§ **Problem to solve**
Quote the records below in full, exactly as given, with the images taken out.

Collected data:
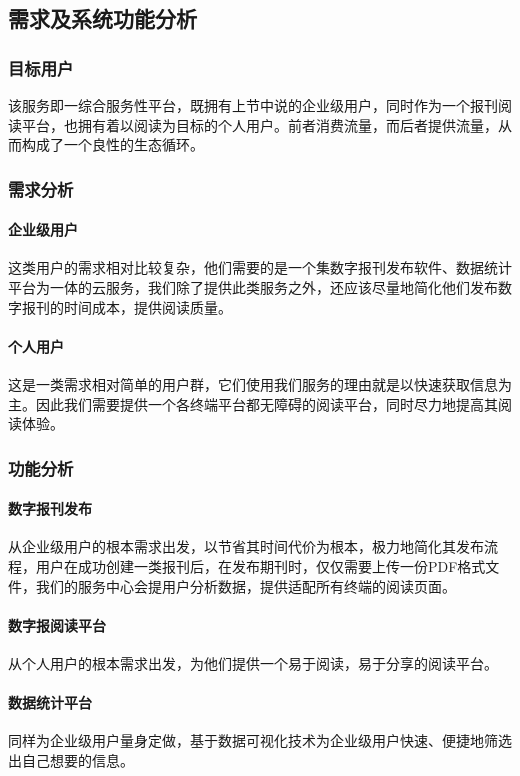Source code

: 
\subsection{需求及系统功能分析}
\subsubsection{目标用户}
该服务即一综合服务性平台，既拥有上节中说的企业级用户，同时作为一个报刊阅读平台，也拥有着以阅读为目标的个人用户。前者消费流量，而后者提供流量，从而构成了一个良性的生态循环。

\subsubsection{需求分析}
\paragraph{企业级用户}
这类用户的需求相对比较复杂，他们需要的是一个集数字报刊发布软件、数据统计平台为一体的云服务，我们除了提供此类服务之外，还应该尽量地简化他们发布数字报刊的时间成本，提供阅读质量。

\paragraph{个人用户}
这是一类需求相对简单的用户群，它们使用我们服务的理由就是以快速获取信息为主。因此我们需要提供一个各终端平台都无障碍的阅读平台，同时尽力地提高其阅读体验。

\subsubsection{功能分析}
\paragraph{数字报刊发布}
从企业级用户的根本需求出发，以节省其时间代价为根本，极力地简化其发布流程，用户在成功创建一类报刊后，在发布期刊时，仅仅需要上传一份PDF格式文件，我们的服务中心会提用户分析数据，提供适配所有终端的阅读页面。

\paragraph{数字报阅读平台}
从个人用户的根本需求出发，为他们提供一个易于阅读，易于分享的阅读平台。

\paragraph{数据统计平台}
同样为企业级用户量身定做，基于数据可视化技术为企业级用户快速、便捷地筛选出自己想要的信息。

§ **Response area**
Source code

: 
\subsection{需求及系统功能分析}
\subsubsection{目标用户}
该服务即一综合服务性平台，既拥有上节中说的企业级用户，同时作为一个报刊阅读平台，也拥有着以阅读为目标的个人用户。前者消费流量，而后者提供流量，从而构成了一个良性的生态循环。

\subsubsection{需求分析}
\paragraph{企业级用户}
这类用户的需求相对比较复杂，他们需要的是一个集数字报刊发布软件、数据统计平台为一体的云服务，我们除了提供此类服务之外，还应该尽量地简化他们发布数字报刊的时间成本，提供阅读质量。

\paragraph{个人用户}
这是一类需求相对简单的用户群，它们使用我们服务的理由就是以快速获取信息为主。因此我们需要提供一个各终端平台都无障碍的阅读平台，同时尽力地提高其阅读体验。

\subsubsection{功能分析}
\paragraph{数字报刊发布}
从企业级用户的根本需求出发，以节省其时间代价为根本，极力地简化其发布流程，用户在成功创建一类报刊后，在发布期刊时，仅仅需要上传一份PDF格式文件，我们的服务中心会提用户分析数据，提供适配所有终端的阅读页面。

\paragraph{数字报阅读平台}
从个人用户的根本需求出发，为他们提供一个易于阅读，易于分享的阅读平台。

\paragraph{数据统计平台}
同样为企业级用户量身定做，基于数据可视化技术为企业级用户快速、便捷地筛选出自己想要的信息。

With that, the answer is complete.